God set the Israelites free from physical slavery, but they soon discovered that their hearts were still enslaved to a myriad of sinful desires that were repeatedly exposed whenever they encountered suffering and hardship.

It’s important to note that this framework Wilkerson offers for walking the wounded and addicted through recovery in the context of a local church has worked on the ground. You can hop a plane to Seattle and see for yourself. Redemption began its life as a biblically-based recovery curriculum that Wilkerson wrote out of a desire to unite all of the vastly different recovery ministries at Mars Hill under one coherent, consistent framework. What took Driscoll, Wilkerson, and the rest of the Mars Hill pastoral staff years to distill into an effective recovery curriculum, Wilkerson has diligently hammered into a very readable 170 page book.
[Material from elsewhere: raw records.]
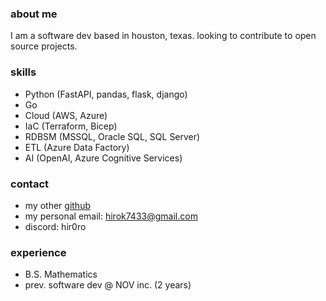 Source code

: ### about me

I am a software dev based in houston, texas. looking to contribute to open source projects.

### skills
  - Python (FastAPI, pandas, flask, django)
  - Go
  - Cloud (AWS, Azure)
  - IaC (Terraform, Bicep)
  - RDBSM (MSSQL, Oracle SQL, SQL Server)
  - ETL (Azure Data Factory)
  - AI (OpenAI, Azure Cognitive Services)

### contact
  - my other [github](https://github.com/itot0)
  - my personal email: [hirok7433@gmail.com](mailto:user@example.com)
  - discord: hir0ro

### experience
  - B.S. Mathematics
  - prev. software dev @ NOV inc. (2 years)
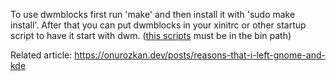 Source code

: To use dwmblocks first run 'make' and then install it with 'sudo make install'.
After that you can put dwmblocks in your xinitrc or other startup script to have it start with dwm. ([this scripts](https://github.com/ozkanonur/dotfiles/tree/master/.local/bin/statusbar) must be in the bin path)


Related article: https://onurozkan.dev/posts/reasons-that-i-left-gnome-and-kde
As a result, Redemption is earthy, pragmatic, and imminently practical.

My favorite kind of wisdom is this kind of hard-won wisdom. As C.S. Lewis cautions in the conclusion of The Four Loves, “Those like myself, whose imagination far exceeds their obedience, are subject to a just penalty; we easily imagine conditions far higher than any we have really reached. If we describe what we have imagined we may make others, and make ourselves, believe that we have really been there.” Redemption has possibly avoided that pitfall by being slowly formed from years of recovery ministry in a local church.

Wilkerson kindly works a number of other minor miracles along the way. He condenses the core of Tim Keller’s important book on idolatry, Counterfeit Gods, driving home the concept of idolatry as the most talked-about problem in Scripture with broad, deft strokes. He makes Owen’s magisterial Mortification of Sin seem accessible. He concretely explains repentance and forgiveness in a few pages. He provides thought-provoking discussion questions at the end of each chapter. As a result, Redemption could be used equally well in one-on-one counseling or a small-group.
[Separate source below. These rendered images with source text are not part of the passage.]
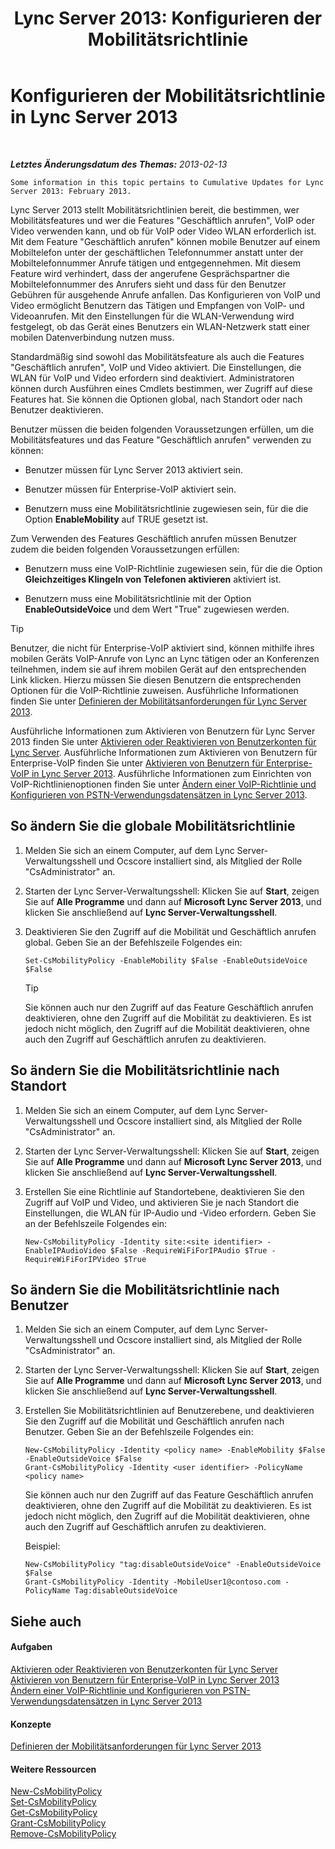 ﻿---
title: 'Lync Server 2013: Konfigurieren der Mobilitätsrichtlinie'
TOCTitle: Konfigurieren der Mobilitätsrichtlinie
ms:assetid: 595536e0-9bb3-49a3-8d13-1a77351ebc62
ms:mtpsurl: https://technet.microsoft.com/de-de/library/Hh690018(v=OCS.15)
ms:contentKeyID: 49294090
ms.date: 05/19/2016
mtps_version: v=OCS.15
ms.translationtype: HT
---

# Konfigurieren der Mobilitätsrichtlinie in Lync Server 2013

 

_**Letztes Änderungsdatum des Themas:** 2013-02-13_

    Some information in this topic pertains to Cumulative Updates for Lync Server 2013: February 2013.

Lync Server 2013 stellt Mobilitätsrichtlinien bereit, die bestimmen, wer Mobilitätsfeatures und wer die Features "Geschäftlich anrufen", VoIP oder Video verwenden kann, und ob für VoIP oder Video WLAN erforderlich ist. Mit dem Feature "Geschäftlich anrufen" können mobile Benutzer auf einem Mobiltelefon unter der geschäftlichen Telefonnummer anstatt unter der Mobiltelefonnummer Anrufe tätigen und entgegennehmen. Mit diesem Feature wird verhindert, dass der angerufene Gesprächspartner die Mobiltelefonnummer des Anrufers sieht und dass für den Benutzer Gebühren für ausgehende Anrufe anfallen. Das Konfigurieren von VoIP und Video ermöglicht Benutzern das Tätigen und Empfangen von VoIP- und Videoanrufen. Mit den Einstellungen für die WLAN-Verwendung wird festgelegt, ob das Gerät eines Benutzers ein WLAN-Netzwerk statt einer mobilen Datenverbindung nutzen muss.

Standardmäßig sind sowohl das Mobilitätsfeature als auch die Features "Geschäftlich anrufen", VoIP und Video aktiviert. Die Einstellungen, die WLAN für VoIP und Video erfordern sind deaktiviert. Administratoren können durch Ausführen eines Cmdlets bestimmen, wer Zugriff auf diese Features hat. Sie können die Optionen global, nach Standort oder nach Benutzer deaktivieren.

Benutzer müssen die beiden folgenden Voraussetzungen erfüllen, um die Mobilitätsfeatures und das Feature "Geschäftlich anrufen" verwenden zu können:

  - Benutzer müssen für Lync Server 2013 aktiviert sein.

  - Benutzer müssen für Enterprise-VoIP aktiviert sein.

  - Benutzern muss eine Mobilitätsrichtlinie zugewiesen sein, für die die Option **EnableMobility** auf TRUE gesetzt ist.

Zum Verwenden des Features Geschäftlich anrufen müssen Benutzer zudem die beiden folgenden Voraussetzungen erfüllen:

  - Benutzern muss eine VoIP-Richtlinie zugewiesen sein, für die die Option **Gleichzeitiges Klingeln von Telefonen aktivieren** aktiviert ist.

  - Benutzern muss eine Mobilitätsrichtlinie mit der Option **EnableOutsideVoice** und dem Wert "True" zugewiesen werden.


> [!TIP]
> Benutzer, die nicht für Enterprise-VoIP aktiviert sind, können mithilfe ihres mobilen Geräts VoIP-Anrufe von Lync an Lync tätigen oder an Konferenzen teilnehmen, indem sie auf ihrem mobilen Gerät auf den entsprechenden Link klicken. Hierzu müssen Sie diesen Benutzern die entsprechenden Optionen für die VoIP-Richtlinie zuweisen. Ausführliche Informationen finden Sie unter <A href="lync-server-2013-defining-your-mobility-requirements.md">Definieren der Mobilitätsanforderungen für Lync Server 2013</A>.



Ausführliche Informationen zum Aktivieren von Benutzern für Lync Server 2013 finden Sie unter [Aktivieren oder Reaktivieren von Benutzerkonten für Lync Server](lync-server-2013-disable-or-re-enable-user-account-for-lync-server.md). Ausführliche Informationen zum Aktivieren von Benutzern für Enterprise-VoIP finden Sie unter [Aktivieren von Benutzern für Enterprise-VoIP in Lync Server 2013](lync-server-2013-enable-users-for-enterprise-voice.md). Ausführliche Informationen zum Einrichten von VoIP-Richtlinienoptionen finden Sie unter [Ändern einer VoIP-Richtlinie und Konfigurieren von PSTN-Verwendungsdatensätzen in Lync Server 2013](lync-server-2013-modify-a-voice-policy-and-configure-pstn-usage-records.md).

## So ändern Sie die globale Mobilitätsrichtlinie

1.  Melden Sie sich an einem Computer, auf dem Lync Server-Verwaltungsshell und Ocscore installiert sind, als Mitglied der Rolle "CsAdministrator" an.

2.  Starten der Lync Server-Verwaltungsshell: Klicken Sie auf **Start**, zeigen Sie auf **Alle Programme** und dann auf **Microsoft Lync Server 2013**, und klicken Sie anschließend auf **Lync Server-Verwaltungsshell**.

3.  Deaktivieren Sie den Zugriff auf die Mobilität und Geschäftlich anrufen global. Geben Sie an der Befehlszeile Folgendes ein:
    
        Set-CsMobilityPolicy -EnableMobility $False -EnableOutsideVoice $False
    

    > [!TIP]
    > Sie können auch nur den Zugriff auf das Feature Geschäftlich anrufen deaktivieren, ohne den Zugriff auf die Mobilität zu deaktivieren. Es ist jedoch nicht möglich, den Zugriff auf die Mobilität deaktivieren, ohne auch den Zugriff auf Geschäftlich anrufen zu deaktivieren.



## So ändern Sie die Mobilitätsrichtlinie nach Standort

1.  Melden Sie sich an einem Computer, auf dem Lync Server-Verwaltungsshell und Ocscore installiert sind, als Mitglied der Rolle "CsAdministrator" an.

2.  Starten der Lync Server-Verwaltungsshell: Klicken Sie auf **Start**, zeigen Sie auf **Alle Programme** und dann auf **Microsoft Lync Server 2013**, und klicken Sie anschließend auf **Lync Server-Verwaltungsshell**.

3.  Erstellen Sie eine Richtlinie auf Standortebene, deaktivieren Sie den Zugriff auf VoIP und Video, und aktivieren Sie je nach Standort die Einstellungen, die WLAN für IP-Audio und -Video erfordern. Geben Sie an der Befehlszeile Folgendes ein:
    
        New-CsMobilityPolicy -Identity site:<site identifier> -EnableIPAudioVideo $False -RequireWiFiForIPAudio $True -RequireWiFiForIPVideo $True

## So ändern Sie die Mobilitätsrichtlinie nach Benutzer

1.  Melden Sie sich an einem Computer, auf dem Lync Server-Verwaltungsshell und Ocscore installiert sind, als Mitglied der Rolle "CsAdministrator" an.

2.  Starten der Lync Server-Verwaltungsshell: Klicken Sie auf **Start**, zeigen Sie auf **Alle Programme** und dann auf **Microsoft Lync Server 2013**, und klicken Sie anschließend auf **Lync Server-Verwaltungsshell**.

3.  Erstellen Sie Mobilitätsrichtlinien auf Benutzerebene, und deaktivieren Sie den Zugriff auf die Mobilität und Geschäftlich anrufen nach Benutzer. Geben Sie an der Befehlszeile Folgendes ein:
    
        New-CsMobilityPolicy -Identity <policy name> -EnableMobility $False -EnableOutsideVoice $False
        Grant-CsMobilityPolicy -Identity <user identifier> -PolicyName <policy name>
    
    Sie können auch nur den Zugriff auf das Feature Geschäftlich anrufen deaktivieren, ohne den Zugriff auf die Mobilität zu deaktivieren. Es ist jedoch nicht möglich, den Zugriff auf die Mobilität deaktivieren, ohne auch den Zugriff auf Geschäftlich anrufen zu deaktivieren.
    
    Beispiel:
    
        New-CsMobilityPolicy "tag:disableOutsideVoice" -EnableOutsideVoice $False
        Grant-CsMobilityPolicy -Identity -MobileUser1@contoso.com -PolicyName Tag:disableOutsideVoice

## Siehe auch

#### Aufgaben

[Aktivieren oder Reaktivieren von Benutzerkonten für Lync Server](lync-server-2013-disable-or-re-enable-user-account-for-lync-server.md)  
[Aktivieren von Benutzern für Enterprise-VoIP in Lync Server 2013](lync-server-2013-enable-users-for-enterprise-voice.md)  
[Ändern einer VoIP-Richtlinie und Konfigurieren von PSTN-Verwendungsdatensätzen in Lync Server 2013](lync-server-2013-modify-a-voice-policy-and-configure-pstn-usage-records.md)  

#### Konzepte

[Definieren der Mobilitätsanforderungen für Lync Server 2013](lync-server-2013-defining-your-mobility-requirements.md)  

#### Weitere Ressourcen

[New-CsMobilityPolicy](https://docs.microsoft.com/en-us/powershell/module/skype/New-CsMobilityPolicy)  
[Set-CsMobilityPolicy](set-csmobilitypolicy.md)  
[Get-CsMobilityPolicy](get-csmobilitypolicy.md)  
[Grant-CsMobilityPolicy](grant-csmobilitypolicy.md)  
[Remove-CsMobilityPolicy](remove-csmobilitypolicy.md)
Before concluding, Wilkerson, quoting Powlison, carefully circles back around to caution the reader against two equal and parallel dangers that we can fall into in this process of finding and fighting our false gods: “idol hunting, the danger of being caught in the vortex of self-analysis, probing for the heart’s lusts, peeling an onion whose layers are infinite; and hurt hunting, the endless obsession with one’s sorrows, sufferings, and disappointments.”
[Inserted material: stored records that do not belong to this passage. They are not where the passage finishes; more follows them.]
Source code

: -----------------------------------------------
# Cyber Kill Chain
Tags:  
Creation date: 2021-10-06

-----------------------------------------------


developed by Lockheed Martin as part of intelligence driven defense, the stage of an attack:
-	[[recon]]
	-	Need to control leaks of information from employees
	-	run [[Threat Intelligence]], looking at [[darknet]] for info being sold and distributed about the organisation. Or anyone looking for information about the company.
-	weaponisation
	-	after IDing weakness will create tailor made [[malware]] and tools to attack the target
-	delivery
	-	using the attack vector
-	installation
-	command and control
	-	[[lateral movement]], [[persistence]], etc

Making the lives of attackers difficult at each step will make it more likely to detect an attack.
He also sternly reminds us that we must want something besides “getting better” if we are to get better. In other words, God’s goal is not to make us happy, well-adjusted idolators. We catch ourselves doing this whenever we become jealous of others’ sins, simply because their sins happen to be more socially acceptable than our own. As Piper reminds us in God is the Gospel, the good news of the gospel is that we get God! Wilkerson helpfully exposes the confusion in our hearts of exactly what we ultimately ought to want in fighting to be free from our idols and our wounds when he asks:

Would you be satisfied to go to heaven—have everybody there in your family that you want there, have all the health and restoration of your prime, and everything you disliked about yourself fixed, have every recreation you’ve ever dreamed available to you, and have infinite resources of money to spend—would you be satisfied… if God weren’t there? If you were completely free from the urge to look at porn and were totally fulfilled emotionally, spiritually, relationally, and sexually, would you be satisfied without Jesus? If you were finally assured that your friends, your spouse, and your pastor had your best interests at heart, loved you, and would never hurt you, would you be satisfied without Jesus?

God’s not interested in empowering us to better manage our sin by selecting and discarding sins based on our own alternating revulsion or blasé tolerance. Rather, God’s growing us up into Christ through a fierce fight for our affections. Throughout Redemption, Wilkerson repeatedly reminds us that God demands our worship—and nothing less will set us free from both our idols and our wounds.